In its Tuesday statement, NTA acknowledged what the investigation had forced it to concede: “The inputs received by NTA, taken together with the findings shared by the law enforcement agencies, established that the present examination process could not be allowed to stand.”
The agency was deliberate in its language around the CBI referral: “The Government of India has further decided to refer the matter to the Central Bureau of Investigation for a comprehensive inquiry into the allegations therein. NTA will extend full cooperation to the Bureau and will provide all materials, records, and assistance the inquiry requires.”
It also addressed the trust that underpins the entire examination system. “This decision has been taken in the interest of students and in recognition of the trust on which the national examination system rests,” NTA said, before adding a rare public admission of the cost its own decision would impose.

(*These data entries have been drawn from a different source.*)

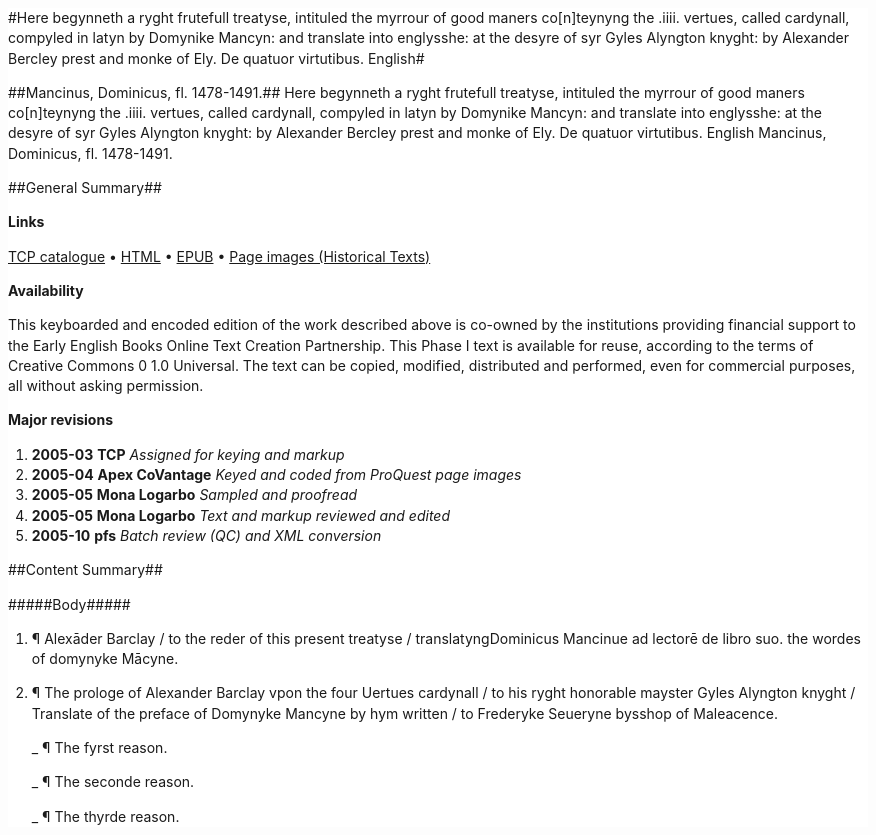 #Here begynneth a ryght frutefull treatyse, intituled the myrrour of good maners co[n]teynyng the .iiii. vertues, called cardynall, compyled in latyn by Domynike Mancyn: and translate into englysshe: at the desyre of syr Gyles Alyngton knyght: by Alexander Bercley prest and monke of Ely. De quatuor virtutibus. English#

##Mancinus, Dominicus, fl. 1478-1491.##
Here begynneth a ryght frutefull treatyse, intituled the myrrour of good maners co[n]teynyng the .iiii. vertues, called cardynall, compyled in latyn by Domynike Mancyn: and translate into englysshe: at the desyre of syr Gyles Alyngton knyght: by Alexander Bercley prest and monke of Ely.
De quatuor virtutibus. English
Mancinus, Dominicus, fl. 1478-1491.

##General Summary##

**Links**

[TCP catalogue](http://www.ota.ox.ac.uk/tcp/)  • 
[HTML](http://tei.it.ox.ac.uk/tcp/Texts-HTML/free/A06/A06808.html)  • 
[EPUB](http://tei.it.ox.ac.uk/tcp/Texts-EPUB/free/A06/A06808.epub) • 
[Page images (Historical Texts)](https://data.historicaltexts.jisc.ac.uk/view?pubId=eebo-99839494e&pageId=eebo-99839494e-3922-1)

**Availability**

This keyboarded and encoded edition of the
	       work described above is co-owned by the institutions
	       providing financial support to the Early English Books
	       Online Text Creation Partnership. This Phase I text is
	       available for reuse, according to the terms of Creative
	       Commons 0 1.0 Universal. The text can be copied,
	       modified, distributed and performed, even for
	       commercial purposes, all without asking permission.

**Major revisions**

1. __2005-03__ __TCP__ *Assigned for keying and markup*
1. __2005-04__ __Apex CoVantage__ *Keyed and coded from ProQuest page images*
1. __2005-05__ __Mona Logarbo__ *Sampled and proofread*
1. __2005-05__ __Mona Logarbo__ *Text and markup reviewed and edited*
1. __2005-10__ __pfs__ *Batch review (QC) and XML conversion*

##Content Summary##

#####Body#####

1. ¶ Alexāder Barclay / to the reder of this present treatyse / translatyngDominicus Mancinue ad lectorē de libro suo. the wordes of domynyke Mācyne.

1. ¶ The prologe of Alexander Barclay vpon the four Uertues cardynall / to his ryght honorable mayster Gyles Alyngton knyght / Translate of the preface of Domynyke Mancyne by hym written / to Frederyke Seueryne bysshop of Maleacence.

    _ ¶ The fyrst reason.

    _ ¶ The seconde reason.

    _ ¶ The thyrde reason.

“The Agency is conscious that re-conduct will cause real and significant inconvenience to candidates and their families. NTA does not take that consequence lightly. The decision has been taken because the alternative would have caused greater and more lasting damage to that trust,” it said.

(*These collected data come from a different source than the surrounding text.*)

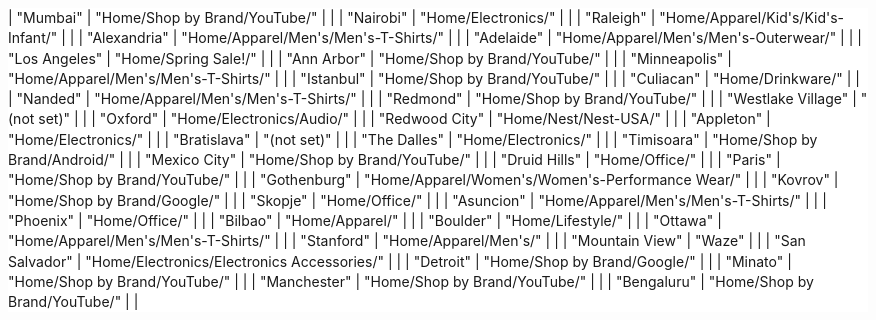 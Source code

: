 | "Mumbai"                | "Home/Shop by Brand/YouTube/"                          |     |
| "Nairobi"               | "Home/Electronics/"                                    |     |
| "Raleigh"               | "Home/Apparel/Kid's/Kid's-Infant/"                     |     |
| "Alexandria"            | "Home/Apparel/Men's/Men's-T-Shirts/"                   |     |
| "Adelaide"              | "Home/Apparel/Men's/Men's-Outerwear/"                  |     |
| "Los Angeles"           | "Home/Spring Sale!/"                                   |     |
| "Ann Arbor"             | "Home/Shop by Brand/YouTube/"                          |     |
| "Minneapolis"           | "Home/Apparel/Men's/Men's-T-Shirts/"                   |     |
| "Istanbul"              | "Home/Shop by Brand/YouTube/"                          |     |
| "Culiacan"              | "Home/Drinkware/"                                      |     |
| "Nanded"                | "Home/Apparel/Men's/Men's-T-Shirts/"                   |     |
| "Redmond"               | "Home/Shop by Brand/YouTube/"                          |     |
| "Westlake Village"      | "(not set)"                                            |     |
| "Oxford"                | "Home/Electronics/Audio/"                              |     |
| "Redwood City"          | "Home/Nest/Nest-USA/"                                  |     |
| "Appleton"              | "Home/Electronics/"                                    |     |
| "Bratislava"            | "(not set)"                                            |     |
| "The Dalles"            | "Home/Electronics/"                                    |     |
| "Timisoara"             | "Home/Shop by Brand/Android/"                          |     |
| "Mexico City"           | "Home/Shop by Brand/YouTube/"                          |     |
| "Druid Hills"           | "Home/Office/"                                         |     |
| "Paris"                 | "Home/Shop by Brand/YouTube/"                          |     |
| "Gothenburg"            | "Home/Apparel/Women's/Women's-Performance Wear/"       |     |
| "Kovrov"                | "Home/Shop by Brand/Google/"                           |     |
| "Skopje"                | "Home/Office/"                                         |     |
| "Asuncion"              | "Home/Apparel/Men's/Men's-T-Shirts/"                   |     |
| "Phoenix"               | "Home/Office/"                                         |     |
| "Bilbao"                | "Home/Apparel/"                                        |     |
| "Boulder"               | "Home/Lifestyle/"                                      |     |
| "Ottawa"                | "Home/Apparel/Men's/Men's-T-Shirts/"                   |     |
| "Stanford"              | "Home/Apparel/Men's/"                                  |     |
| "Mountain View"         | "Waze"                                                 |     |
| "San Salvador"          | "Home/Electronics/Electronics Accessories/"            |     |
| "Detroit"               | "Home/Shop by Brand/Google/"                           |     |
| "Minato"                | "Home/Shop by Brand/YouTube/"                          |     |
| "Manchester"            | "Home/Shop by Brand/YouTube/"                          |     |
| "Bengaluru"             | "Home/Shop by Brand/YouTube/"                          |     |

On the question of the integrity of students who played no part in any wrongdoing, NTA was pointed: “The effort and integrity of the very large majority of bona-fide aspirants is not in question, and will not be devalued.”
What happens to students now
NTA has moved to minimise the procedural burden on the 22 lakh students who took the exam.

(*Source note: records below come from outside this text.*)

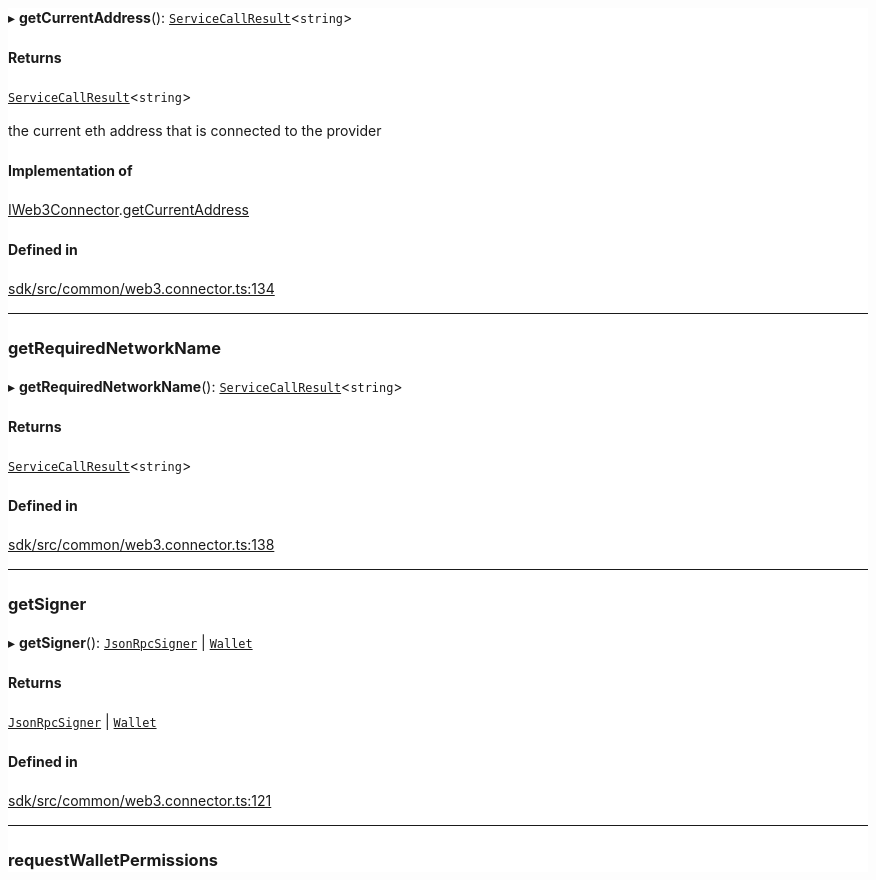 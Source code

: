 ▸ **getCurrentAddress**(): [`ServiceCallResult`](../modules/akashaproject_ui_app_loader._internal_.md#servicecallresult)<`string`\>

#### Returns

[`ServiceCallResult`](../modules/akashaproject_ui_app_loader._internal_.md#servicecallresult)<`string`\>

the current eth address that is connected to the provider

#### Implementation of

[IWeb3Connector](../interfaces/akashaproject_ui_app_loader._internal_.IWeb3Connector.md).[getCurrentAddress](../interfaces/akashaproject_ui_app_loader._internal_.IWeb3Connector.md#getcurrentaddress)

#### Defined in

[sdk/src/common/web3.connector.ts:134](https://github.com/AKASHAorg/akasha-world-framework/blob/d81a7246/sdk/src/common/web3.connector.ts#L134)

___

### getRequiredNetworkName

▸ **getRequiredNetworkName**(): [`ServiceCallResult`](../modules/akashaproject_ui_app_loader._internal_.md#servicecallresult)<`string`\>

#### Returns

[`ServiceCallResult`](../modules/akashaproject_ui_app_loader._internal_.md#servicecallresult)<`string`\>

#### Defined in

[sdk/src/common/web3.connector.ts:138](https://github.com/AKASHAorg/akasha-world-framework/blob/d81a7246/sdk/src/common/web3.connector.ts#L138)

___

### getSigner

▸ **getSigner**(): [`JsonRpcSigner`](akashaproject_ui_app_loader._internal_.JsonRpcSigner.md) \| [`Wallet`](akashaproject_ui_app_loader._internal_.Wallet.md)

#### Returns

[`JsonRpcSigner`](akashaproject_ui_app_loader._internal_.JsonRpcSigner.md) \| [`Wallet`](akashaproject_ui_app_loader._internal_.Wallet.md)

#### Defined in

[sdk/src/common/web3.connector.ts:121](https://github.com/AKASHAorg/akasha-world-framework/blob/d81a7246/sdk/src/common/web3.connector.ts#L121)

___

### requestWalletPermissions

Registration data, candidature details, and exam centre choices will carry forward automatically to the re-conducted exam. No fresh registration is required, and no additional fee will be charged. Fees already paid will be refunded. The new exam date and admit card schedule will be communicated through official channels in the coming days.
The agency also urged students and parents to rely only on official communications.
“Candidates and parents are requested to rely only on these official channels and to disregard unverified reports circulating on social media,” NTA said.
Political fallout
The Opposition moved quickly.
Congress president Mallikarjun Kharge drew a pattern stretching back a decade: “At least four NEET papers have leaked so far – 2026, 2024, 2021, 2016.” He asked pointedly: “In Sikar, Rajasthan, a handwritten guess paper is available before the exam, out of which 135 questions directly match the actual NEET paper. This was being sold openly and rampantly, and the central government had no inkling of it?”
Rahul Gandhi posted on X that “NEET 2026 has become an auction, with papers allegedly sold on WhatsApp,” calling it a shattering of trust for 22 lakh students who had worked tirelessly through the year. “No one poses a greater threat to the dreams of India’s youth than the Modi government,” he wrote.
AAP chief Arvind Kejriwal alleged that the paper leak mafia operates under political protection. “The mafia involved in paper leaks and the leaders providing them protection are enemies of the country. Governments have become partners in this crime,” he said, urging young people to “launch a decisive nationwide fight” against what he described as a systemic rot.
Doctors’ body calls it a “systemic failure”
The Healthcare Reforms Doctors Association (HRDA), Telangana, issued a sharp condemnation, calling the incident “an assault on merit, fairness, and the future of honest aspirants.”
The association demanded fast-track CBI proceedings, criminal prosecution under the Bharatiya Nyaya Sanhita and the Prevention of Corruption Act, permanent debarment of candidates who knowingly benefited from leaked material, and structural reforms including encrypted paper transmission and independent audit mechanisms for all future national examinations.
“Unless exemplary legal action is taken, public confidence in national examinations will continue to erode,” the HRDA said.
This is not the first time NEET has been at the centre of a controversy. The 2024 edition was mired in allegations of paper leaks and grace marks, triggering nationwide protests and a Supreme Court hearing.
Critics argued that each cycle of scandal followed by limited accountability has emboldened the networks that profit from compromising these exams.